┌──

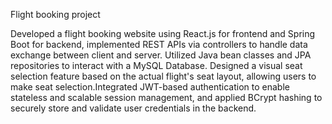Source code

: Flight booking project

Developed a flight booking website using React.js for frontend and Spring Boot for backend, implemented REST APIs via controllers to handle data exchange between client and server. Utilized Java bean classes and JPA repositories to interact with a MySQL Database. Designed a visual seat selection feature based on the actual flight's seat layout, allowing users to make seat selection.Integrated JWT-based authentication to enable stateless and scalable session management, and applied BCrypt hashing to securely store and validate user credentials in the backend.
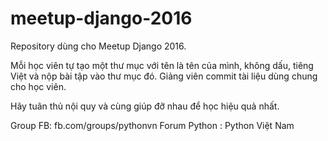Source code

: # meetup-django-2016
Repository dùng cho Meetup Django 2016.

Mỗi học viên tự tạo một thư mục với tên là tên của mình, không dấu, tiêng Việt và nộp bài tập vào thư mục đó.
Giảng viên commit tài liệu dùng chung cho học viên.

Hãy tuân thủ nội quy và cùng giúp đỡ nhau để học hiệu quả nhất.

Group FB: fb.com/groups/pythonvn
Forum Python : Python Việt Nam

└──

Work instruction: Write the listing out exactly, word for word, but omit the pictures.

Exercise answer:
Source code

: Flight booking project

Developed a flight booking website using React.js for frontend and Spring Boot for backend, implemented REST APIs via controllers to handle data exchange between client and server. Utilized Java bean classes and JPA repositories to interact with a MySQL Database. Designed a visual seat selection feature based on the actual flight's seat layout, allowing users to make seat selection.Integrated JWT-based authentication to enable stateless and scalable session management, and applied BCrypt hashing to securely store and validate user credentials in the backend.
Source code

: # meetup-django-2016
Repository dùng cho Meetup Django 2016.

Mỗi học viên tự tạo một thư mục với tên là tên của mình, không dấu, tiêng Việt và nộp bài tập vào thư mục đó.
Giảng viên commit tài liệu dùng chung cho học viên.

Hãy tuân thủ nội quy và cùng giúp đỡ nhau để học hiệu quả nhất.

Group FB: fb.com/groups/pythonvn
Forum Python : Python Việt Nam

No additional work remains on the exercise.